My name is Skyler Hayman, but everyone calls me Sky. I identify as a non-binary queer human being who was born and raised in Miami, FL and birthed from two immigrant parents who are originally from Nicaragua. All pronouns are welcomed and so are your comments. I am a junior at Florida International University double majoring in International Business and Marketing. Art has always and will always hold a special spot in my heart as it is a way to connect with other human beings through time and space.
Mendiana Merilus is a 23 year old born and raised Haitian artist and content creator living in Miami with aspirations of becoming a corporate lawyer. I was connected with Mendiana by being a brother of the same professional co-ed business fraternity, Alpha Kappa Psi. She has been an inspiration to some many young people of color and continues to break boundaries every single day. Many of her projects have been “edgy” and “controversial”, but have always remained true to her and her sense of style and being. Her newest project is to try and connect different people using clothes. Mendiana and I’s view on clothes are the same. “Clothes don’t have a gender and saying that someone can’t wear a piece of clothing because of what sits between their legs is b******t.” She designed, printed, and made silk scarves that will be worn by multiple people to show inclusion, diversity, and fashion through just a few scarves.

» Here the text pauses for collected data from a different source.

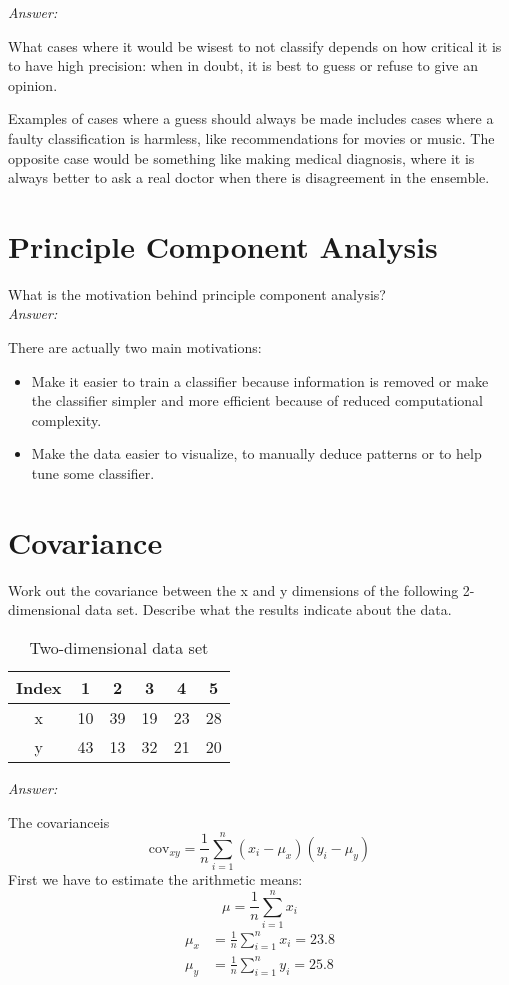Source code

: \textit{Answer:}

What cases where it would be wisest to not classify depends on how critical it is to have high precision: when in doubt, it is best to guess or refuse to give an opinion.

Examples of cases where a guess should always be made includes cases where a faulty classification is harmless, like recommendations for movies or music.
The opposite case would be something like making medical diagnosis, where it is always better to ask a real doctor when there is disagreement in the ensemble.

\section{Principle Component Analysis}
What is the motivation behind principle component analysis?\\

\textit{Answer:}

There are actually two main motivations:
\begin{itemize}
    \item Make it easier to train a classifier because information is removed or make the classifier simpler and more efficient because of reduced computational complexity.
    \item Make the data easier to visualize, to manually deduce patterns or to help tune some classifier.
\end{itemize}

\section{Covariance}
Work out the covariance between the x and y dimensions of the following 2-dimensional data set.
Describe what the results indicate about the data.

\begin{table}[H]
\centering
  \begin{tabular}{c|c|c|c|c|c}
    Index &  1 &  2 &  3 &  4 &  5 \\ \hline
    x     & 10 & 39 & 19 & 23 & 28 \\
    y     & 43 & 13 & 32 & 21 & 20 \\ \hline
  \end{tabular}
  \caption{Two-dimensional data set}
  \label{tab:cov}
\end{table}

\textit{Answer:}

The covariance\footnotemark is
\begin{equation}
    \text{cov}_{xy} = \frac{1}{n}\sum\limits_{i=1}^{n}(x_i-\mu_x)(y_i-\mu_y)
\end{equation}
First we have to estimate the arithmetic means:
\begin{equation}
    \mu = \frac{1}{n}\sum\limits_{i=1}^{n}x_i
\end{equation}
\begin{align*}
    \mu_x &= \frac{1}{n}\sum\limits_{i=1}^{n}x_i = 23.8\\
    \mu_y &= \frac{1}{n}\sum\limits_{i=1}^{n}y_i = 25.8
\end{align*}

As previously mentioned, Mendiana Merilus has been an inspiration to so many young people of color including myself. Coming from a very conservative Haitian background, Mendiana seeked the education and knowledge on topics and people that was always gatekept from her and after being educated, she now wants to dive head first in everything race, sexuality, and even religion. I chose to volunteer for Mendiana’s project because being the vessel not only for her but for so many out there that have this notion of gender norms/roles and relay a message that it is our duty as the future of this world to tear those traditions down and make new ones. Today it may start as non-binary queer person wearing the same scarf as a cisgender black woman, but soon the future will be more accepting and free.
This project can even connect to my majors of International Business and Marketing seeing that Mendiana is using marketing techniques to deliver her message. She is using fashion as her medium to communicate her ideas. Her message of breaking gender norms and raising awareness of the LGBTQ+ community by inviting people of color like me to a project is definitely not only a huge interest of mine, but rather a passion. I use my voice to deliver my message, but Mendiana has chosen a more subtle and sometimes more effective way of doing so.
This opportunity slid into my inbox when Mendiana was first thinking about the project a few weeks ago. She was very impressed and pleased when I modeled for her before for her personal brand, and wanted to use me again for this project. She went searching through my instagram feed and found inspiration within it and even added a photo from my feed into her “vision board”. She asked me if I could recreate this exact look but to use her scarf instead of the bandana. Being the want-to-be model that I am, my answer was yes.
WHERE & WHAT
Mendiana followed up by calling me and setting a date and time for me to come by her house and use her scarf for a few photos. She displayed multiple scarves in front of me and decided to lend me two of them for her project. Mendiana made sure to communicate to me that “This may be my project and my scarves, but I want you to use your own creativity wear them as you want and I’ll just be here to take the photos.” This allows each one of her models to have fun and be free and it displays everyone’s individuality. For my individual shots, I wanted to use the same techniques I used for my own post and try to channel that for this project. I got my hair wet and split it down the middle, folded the scarf and tied it around my neck. I was shirtless under my blazer and the scarf was tucked into the blazer and gave a necktie feel at first. Later, I untucked it and then let the scarf be blown a bit by the wind. Switching over to the second scarf, I tucked it behind the flaps of the blazer and gave a true wind-in-the-scarf appeal. Seeing Mendiana’s face light up with every new pose I used just to see if any of them were good enough for her project. She selected the ones that best fit her vision and here they will be displayed in this blog post.
Ever since I realized as a child that I had something special to share with the world, I knew I would be involved in something greater than myself. This art service was more than just being a helping hand to an artist’s project, but instead this was me being able to express my individuality and my purpose through someone else’s artwork and resources. I know Mendiana Merilus will be a big asset to many communities and making sure that our voices are not only heard but obeyed. Mendiana Merilus is the blueprint for future creators and will be an inspiration to all. I am glad and blessed to have been given the opportunity to be involved in something bigger than myself. I hope Mendiana’s message reaches many people across her platform and that her messages are not only heard, but understood. In the words of Mendiana, “I don’t care who you are or what you identify as, but make sure to show love and respect for others. But make sure not to look ugly doing it, that’s my only rule. Look cute.”